The amount of outdoor cultivation would increase from one acre per parcel to 10% of the parcel’s size. The 60-acre parcel that a limited liability corporation just purchased on Bennett Valley Road could cultivate 6 acres. In addition, it allows up to one acre per parcel of greenhouse cultivation, and no limit on cultivation in existing structures. The increased water usage (six times that of vineyards) will further stress our limited supplies, especially as we experience more droughts.

The supervisors propose to eliminate health, safety, and nuisance protections for neighbors who are subjected to noxious terpene pollution. I emailed Supervisor Gorin and asked if she agrees with forcing neighbors who need breathing tubes or have asthma to just live with the stench. She replied that she hadn’t decided.

In Bennett Valley, 138 parcels comprising 4,702 acres are 10 or more acres and have the requisite zoning. The proposal would allow 470 acres of outdoor cultivation and at least 138 acres of indoor cultivation. Currently about 2.5 acres are cultivated in Bennett Valley. Outdoor cultivation could be located in hideous hoop houses covered with white plastic that would ruin our scenic landscapes and stuff our landfills with vast mounds of torn plastic. Good thing we banned plastic bags in stores. Indoor cultivation could be in greenhouses that resemble industrial self-storage units. The visual blight would violate the Bennett Valley Area Plan, an issue the environmental analysis neglects to mention.

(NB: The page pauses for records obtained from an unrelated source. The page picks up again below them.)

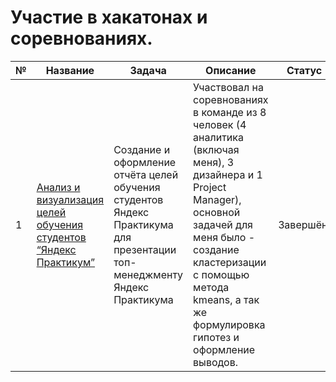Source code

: # Участие в хакатонах и соревнованиях.
  
| № | Название | Задача | Описание | Статус | Инструменты |
| --- | --- | --- | --- | --- | --- |
| 1 | [Анализ и визуализация целей обучения студентов “Яндекс Практикум”][1] | Создание и оформление отчёта целей обучения студентов Яндекс Практикума для презентации топ-менеджменту Яндекс Практикума | Участвовал на соревнованиях в команде из 8 человек (4 аналитика (включая меня), 3 дизайнера и 1 Project Manager), основной задачей для меня было - создание кластеризации с помощью метода kmeans, а так же формулировка гипотез и оформление выводов. | Завершён. | Python, Pandas, Numpy, kmeans, plotly |

[1]:https://github.com/FedorSafonov/Projects/tree/main/Hackatons_and_competition/Yandex_Practicum_hackaton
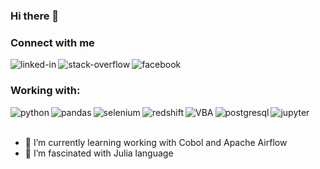 ### Hi there 👋

### Connect with me<br>
[<img align="left" alt="linked-in" src="https://img.shields.io/badge/linkedin-%230077B5.svg?&style=for-the-badge&logo=linkedin&logoColor=white" />](https://www.linkedin.com/in/lukaszsiadkowski/)[<img align="left" alt="stack-overflow" src="https://img.shields.io/badge/stack%20overflow-FE7A16?logo=stack-overflow&logoColor=white&style=for-the-badge" />](https://stackoverflow.com/users/17686579/lukasz)[<img align="left" alt="facebook" src="https://img.shields.io/badge/facebook-%231877F2.svg?&style=for-the-badge&logo=facebook&logoColor=white" />](https://www.facebook.com/lukasz.siadkowski)<br>
### Working with:<br>
<img align="left" alt="python" src="https://img.shields.io/badge/python%20-%2320232a.svg?&style=for-the-badge&logo=python&logoColor=%2361DAFB" />
<img align="left" alt="pandas" src="https://img.shields.io/badge/pandas%20-%2320232a.svg?&style=for-the-badge&logo=pandas&logoColor=black" />
<img align="left" alt="selenium" src="https://img.shields.io/badge/selenium%20-%2320232a.svg?&style=for-the-badge&logo=selenium&logoColor=%707d99a" />
<img align="left" alt="redshift" src="https://img.shields.io/badge/Redshift-%23316192.svg?&style=for-the-badge&logo=redshift&logoColor=%2361DAFB" />
<img align="left" alt="VBA" src="https://img.shields.io/badge/VBA%20-%2320232a.svg?&style=for-the-badge&logo=VBA&logoColor=%2361DAFB" />
<img align="left" alt="postgresql" src="https://img.shields.io/badge/postgreSQL-%23316192.svg?&style=for-the-badge&logo=postgresql&logoColor=white" />
<img align="left" alt="jupyter" src="https://img.shields.io/badge/jupyter-%2312100e.svg?&style=for-the-badge&logo=jupyter&logoColor=orange" /><br>
<br>


- 🌱 I’m currently learning working with Cobol and Apache Airflow
- 👯 I’m fascinated with Julia language


<!--
- 📫 
- 😄 Pronouns: ...
- ⚡ Fun fact: ...
-->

Using Sonoma County’s own employment projections, the proposal could employ over 12,000 workers in Bennett Valley, who could generate 24,000-48,000 daily vehicle trips. Bennett Valley has under 3,000 residents. This would overwhelm our marginal road system, make emergency evacuation problematic, and violate the Bennett Valley Area Plan.

Bennett Valley has many episodes of thermal inversions throughout the year when the air is still. During such episodes, the stench of heavy terpene molecules settling on the valley floor from 600 acres of cannabis could make many homes unlivable for days or weeks at a time. When a woman in Fulton complained about cannabis odor, a county official replied that if she didn’t like living with it she should move. Residents who like fresh air have to move to Marin or Napa counties where outdoor cultivation is banned?

While all 600 acres of eligible land is unlikely to become cannabis plantations, even a small increase could change Bennett Valley forever. Despite the obvious problems, the county’s environmental analysis concluded that huge increases in employment and traffic, massive water demands on the Matanzas Creek watershed, and plaguing our homes with noxious terpene fumes constitutes no significant impacts. This is silly.

The county should recognize that the lives of ordinary residents are at least as important as the fantasies of large corporate cannabis enterprises. At a bare minimum, the county should prepare an environmental impact report and genuinely analyze its proposal.